**Data for this exercise**
*** Begin section ***
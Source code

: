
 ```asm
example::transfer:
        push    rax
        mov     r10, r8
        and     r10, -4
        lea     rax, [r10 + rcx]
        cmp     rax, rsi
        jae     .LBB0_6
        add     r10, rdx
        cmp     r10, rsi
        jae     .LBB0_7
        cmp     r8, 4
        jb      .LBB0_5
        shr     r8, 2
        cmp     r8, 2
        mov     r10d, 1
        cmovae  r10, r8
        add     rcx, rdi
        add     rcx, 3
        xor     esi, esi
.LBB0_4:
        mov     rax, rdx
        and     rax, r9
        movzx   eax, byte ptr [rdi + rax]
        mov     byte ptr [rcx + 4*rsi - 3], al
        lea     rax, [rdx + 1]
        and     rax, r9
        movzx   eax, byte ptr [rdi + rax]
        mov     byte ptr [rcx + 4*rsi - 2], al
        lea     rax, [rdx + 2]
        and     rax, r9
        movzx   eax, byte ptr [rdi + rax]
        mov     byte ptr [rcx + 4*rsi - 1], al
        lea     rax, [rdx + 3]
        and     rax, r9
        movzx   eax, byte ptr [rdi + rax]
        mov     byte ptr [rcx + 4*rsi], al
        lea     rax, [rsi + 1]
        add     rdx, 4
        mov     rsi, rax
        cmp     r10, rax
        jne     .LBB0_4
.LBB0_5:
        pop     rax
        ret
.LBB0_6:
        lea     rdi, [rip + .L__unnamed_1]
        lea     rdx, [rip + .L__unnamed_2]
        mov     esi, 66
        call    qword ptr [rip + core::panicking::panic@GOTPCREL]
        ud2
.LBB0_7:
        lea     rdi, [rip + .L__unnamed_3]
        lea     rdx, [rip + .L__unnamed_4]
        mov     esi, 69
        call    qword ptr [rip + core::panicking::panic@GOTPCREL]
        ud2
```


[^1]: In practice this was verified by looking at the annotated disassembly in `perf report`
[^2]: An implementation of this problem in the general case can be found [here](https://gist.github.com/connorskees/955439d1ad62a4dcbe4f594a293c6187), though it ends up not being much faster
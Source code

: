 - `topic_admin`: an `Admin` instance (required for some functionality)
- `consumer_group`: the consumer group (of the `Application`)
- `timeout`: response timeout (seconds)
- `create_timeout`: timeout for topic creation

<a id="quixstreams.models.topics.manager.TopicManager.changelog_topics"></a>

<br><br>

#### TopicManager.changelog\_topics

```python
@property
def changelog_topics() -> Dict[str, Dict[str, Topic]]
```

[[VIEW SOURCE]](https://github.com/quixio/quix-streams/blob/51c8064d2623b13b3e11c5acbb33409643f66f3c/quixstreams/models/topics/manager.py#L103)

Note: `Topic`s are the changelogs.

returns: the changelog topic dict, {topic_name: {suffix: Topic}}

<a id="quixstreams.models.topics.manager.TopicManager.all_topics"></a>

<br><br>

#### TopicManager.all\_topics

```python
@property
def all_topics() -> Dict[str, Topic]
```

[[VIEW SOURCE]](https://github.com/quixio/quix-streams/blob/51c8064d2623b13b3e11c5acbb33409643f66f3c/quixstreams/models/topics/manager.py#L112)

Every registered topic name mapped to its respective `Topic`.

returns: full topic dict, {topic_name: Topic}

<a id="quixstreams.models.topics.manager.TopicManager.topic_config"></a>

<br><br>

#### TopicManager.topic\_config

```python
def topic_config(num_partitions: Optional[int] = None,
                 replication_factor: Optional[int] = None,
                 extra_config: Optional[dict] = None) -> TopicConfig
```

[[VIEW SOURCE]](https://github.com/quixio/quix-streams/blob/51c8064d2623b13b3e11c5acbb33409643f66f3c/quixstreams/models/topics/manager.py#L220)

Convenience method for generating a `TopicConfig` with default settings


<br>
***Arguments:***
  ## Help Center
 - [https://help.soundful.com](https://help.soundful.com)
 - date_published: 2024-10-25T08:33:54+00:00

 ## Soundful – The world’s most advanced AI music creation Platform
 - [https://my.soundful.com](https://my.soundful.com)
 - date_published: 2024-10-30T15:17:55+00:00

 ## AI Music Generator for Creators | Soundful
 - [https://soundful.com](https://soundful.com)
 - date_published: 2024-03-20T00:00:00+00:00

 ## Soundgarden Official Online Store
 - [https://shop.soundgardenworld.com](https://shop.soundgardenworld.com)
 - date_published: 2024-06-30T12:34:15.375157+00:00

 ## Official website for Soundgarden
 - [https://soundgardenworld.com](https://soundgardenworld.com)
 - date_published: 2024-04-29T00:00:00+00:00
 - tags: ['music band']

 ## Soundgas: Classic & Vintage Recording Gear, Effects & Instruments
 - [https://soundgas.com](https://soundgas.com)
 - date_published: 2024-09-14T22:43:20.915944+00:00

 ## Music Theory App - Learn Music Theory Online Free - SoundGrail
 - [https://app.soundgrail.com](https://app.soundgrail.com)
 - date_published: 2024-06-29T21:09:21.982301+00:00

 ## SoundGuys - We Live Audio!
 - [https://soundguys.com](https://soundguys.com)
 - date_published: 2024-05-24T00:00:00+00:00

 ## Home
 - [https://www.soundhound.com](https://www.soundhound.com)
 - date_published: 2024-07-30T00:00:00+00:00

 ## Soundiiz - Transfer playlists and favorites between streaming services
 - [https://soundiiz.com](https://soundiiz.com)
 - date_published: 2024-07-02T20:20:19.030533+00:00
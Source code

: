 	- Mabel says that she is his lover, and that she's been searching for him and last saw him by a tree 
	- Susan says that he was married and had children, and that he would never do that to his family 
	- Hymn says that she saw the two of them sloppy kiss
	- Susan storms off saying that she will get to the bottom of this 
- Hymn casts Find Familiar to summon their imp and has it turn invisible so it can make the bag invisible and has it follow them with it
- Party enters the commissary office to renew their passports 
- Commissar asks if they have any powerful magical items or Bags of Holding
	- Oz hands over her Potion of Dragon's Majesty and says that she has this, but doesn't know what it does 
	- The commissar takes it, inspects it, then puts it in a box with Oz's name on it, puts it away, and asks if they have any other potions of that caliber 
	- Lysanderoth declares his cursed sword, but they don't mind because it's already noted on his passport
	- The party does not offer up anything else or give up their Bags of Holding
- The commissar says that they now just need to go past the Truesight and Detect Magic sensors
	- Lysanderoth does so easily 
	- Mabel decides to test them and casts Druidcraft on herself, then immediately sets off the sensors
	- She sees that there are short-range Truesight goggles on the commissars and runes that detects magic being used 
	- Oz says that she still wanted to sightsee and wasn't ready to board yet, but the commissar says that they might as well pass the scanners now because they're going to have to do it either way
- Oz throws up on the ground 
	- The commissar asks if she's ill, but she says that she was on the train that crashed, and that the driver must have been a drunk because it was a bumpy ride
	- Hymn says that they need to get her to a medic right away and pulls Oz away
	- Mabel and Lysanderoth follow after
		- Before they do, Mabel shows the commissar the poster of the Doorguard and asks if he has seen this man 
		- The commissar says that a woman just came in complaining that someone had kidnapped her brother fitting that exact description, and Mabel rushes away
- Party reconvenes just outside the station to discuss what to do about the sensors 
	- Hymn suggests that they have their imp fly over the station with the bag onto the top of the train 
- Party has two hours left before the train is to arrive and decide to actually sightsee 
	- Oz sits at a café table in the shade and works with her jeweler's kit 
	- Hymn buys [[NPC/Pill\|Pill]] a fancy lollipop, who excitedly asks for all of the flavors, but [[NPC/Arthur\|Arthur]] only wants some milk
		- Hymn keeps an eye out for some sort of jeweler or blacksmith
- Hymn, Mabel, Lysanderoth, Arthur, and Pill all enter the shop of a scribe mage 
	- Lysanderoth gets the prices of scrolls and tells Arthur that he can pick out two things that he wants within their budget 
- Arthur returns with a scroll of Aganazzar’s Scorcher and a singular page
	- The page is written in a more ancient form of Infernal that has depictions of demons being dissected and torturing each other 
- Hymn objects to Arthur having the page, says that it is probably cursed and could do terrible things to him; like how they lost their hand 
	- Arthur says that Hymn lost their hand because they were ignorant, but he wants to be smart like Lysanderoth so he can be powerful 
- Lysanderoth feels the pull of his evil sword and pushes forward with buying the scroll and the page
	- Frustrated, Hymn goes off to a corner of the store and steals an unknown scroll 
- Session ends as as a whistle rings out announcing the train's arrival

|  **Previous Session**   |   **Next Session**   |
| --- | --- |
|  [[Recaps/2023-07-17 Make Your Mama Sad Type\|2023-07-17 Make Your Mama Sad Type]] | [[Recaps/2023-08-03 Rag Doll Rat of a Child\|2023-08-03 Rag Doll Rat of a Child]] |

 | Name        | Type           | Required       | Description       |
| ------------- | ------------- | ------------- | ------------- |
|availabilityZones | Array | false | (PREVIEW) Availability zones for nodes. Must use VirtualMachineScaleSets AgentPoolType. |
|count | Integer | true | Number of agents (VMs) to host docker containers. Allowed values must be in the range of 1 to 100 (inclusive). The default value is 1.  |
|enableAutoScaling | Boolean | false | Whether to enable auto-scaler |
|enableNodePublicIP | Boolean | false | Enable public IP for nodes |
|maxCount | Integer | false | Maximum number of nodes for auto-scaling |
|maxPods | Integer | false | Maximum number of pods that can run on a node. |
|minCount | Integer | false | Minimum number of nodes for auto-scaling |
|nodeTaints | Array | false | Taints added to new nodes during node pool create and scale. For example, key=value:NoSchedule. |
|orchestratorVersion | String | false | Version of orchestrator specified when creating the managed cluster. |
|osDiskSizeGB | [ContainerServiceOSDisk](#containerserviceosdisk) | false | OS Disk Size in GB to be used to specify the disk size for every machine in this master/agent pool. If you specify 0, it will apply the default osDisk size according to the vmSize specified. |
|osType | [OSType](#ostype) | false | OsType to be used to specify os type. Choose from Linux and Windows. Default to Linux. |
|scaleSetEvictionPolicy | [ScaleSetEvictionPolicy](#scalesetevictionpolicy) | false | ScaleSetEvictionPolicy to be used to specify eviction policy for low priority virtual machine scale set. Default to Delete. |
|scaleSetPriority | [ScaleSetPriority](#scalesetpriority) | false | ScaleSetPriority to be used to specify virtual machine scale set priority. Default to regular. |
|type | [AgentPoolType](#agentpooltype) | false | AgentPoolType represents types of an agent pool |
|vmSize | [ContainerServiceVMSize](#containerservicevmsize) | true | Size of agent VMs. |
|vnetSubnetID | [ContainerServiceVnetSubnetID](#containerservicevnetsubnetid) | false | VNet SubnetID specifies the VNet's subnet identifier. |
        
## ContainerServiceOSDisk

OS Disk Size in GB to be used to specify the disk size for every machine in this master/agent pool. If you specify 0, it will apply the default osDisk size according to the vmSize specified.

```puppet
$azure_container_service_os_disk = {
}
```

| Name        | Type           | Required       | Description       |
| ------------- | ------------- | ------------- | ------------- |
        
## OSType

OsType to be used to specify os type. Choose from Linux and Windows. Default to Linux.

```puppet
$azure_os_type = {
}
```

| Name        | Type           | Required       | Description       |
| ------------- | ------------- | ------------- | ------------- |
*** End section ***
**Problem requirements**
Return every line from the entries above that contains the word "station".

**Task output**
- Party reconvenes just outside the station to discuss what to do about the sensors 
	- Hymn suggests that they have their imp fly over the station with the bag onto the top of the train 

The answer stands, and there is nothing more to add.